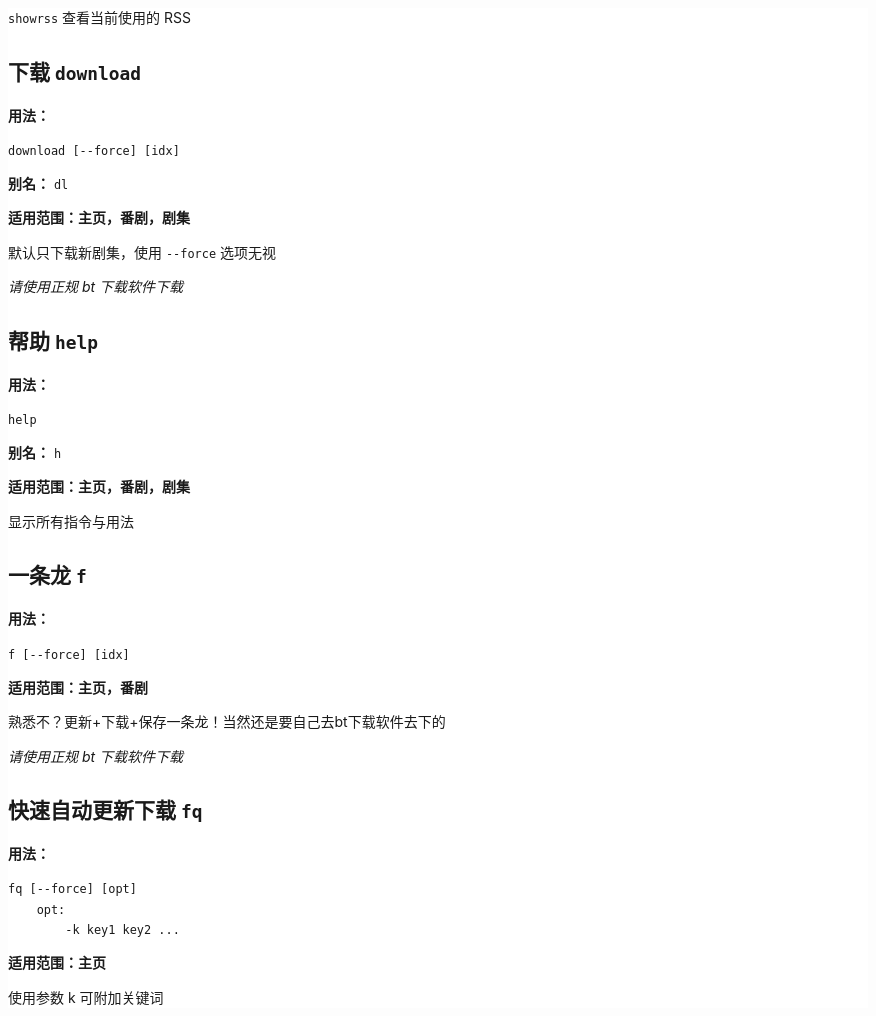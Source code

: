 `showrss` 查看当前使用的 RSS

## 下载 `download`

**用法：**

```
download [--force] [idx]
```

**别名：** `dl`

**适用范围：主页，番剧，剧集**

默认只下载新剧集，使用 `--force` 选项无视

*请使用正规 bt 下载软件下载*

## 帮助 `help`

**用法：**

```
help
```

**别名：** `h`

**适用范围：主页，番剧，剧集**

显示所有指令与用法

## 一条龙 `f`

**用法：**

```
f [--force] [idx]
```

**适用范围：主页，番剧**

熟悉不？更新+下载+保存一条龙！当然还是要自己去bt下载软件去下的

*请使用正规 bt 下载软件下载*

## 快速自动更新下载 `fq`

**用法：**

```
fq [--force] [opt]
    opt:
        -k key1 key2 ...
```

**适用范围：主页**

使用参数 k 可附加关键词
--- --- ---
WHAT IS NEEDED
Pull out every line holding "适用范围" from the records above, and copy it.

WRITTEN ANSWER
**适用范围：主页，番剧，剧集**
**适用范围：主页，番剧，剧集**
**适用范围：主页，番剧**
**适用范围：主页**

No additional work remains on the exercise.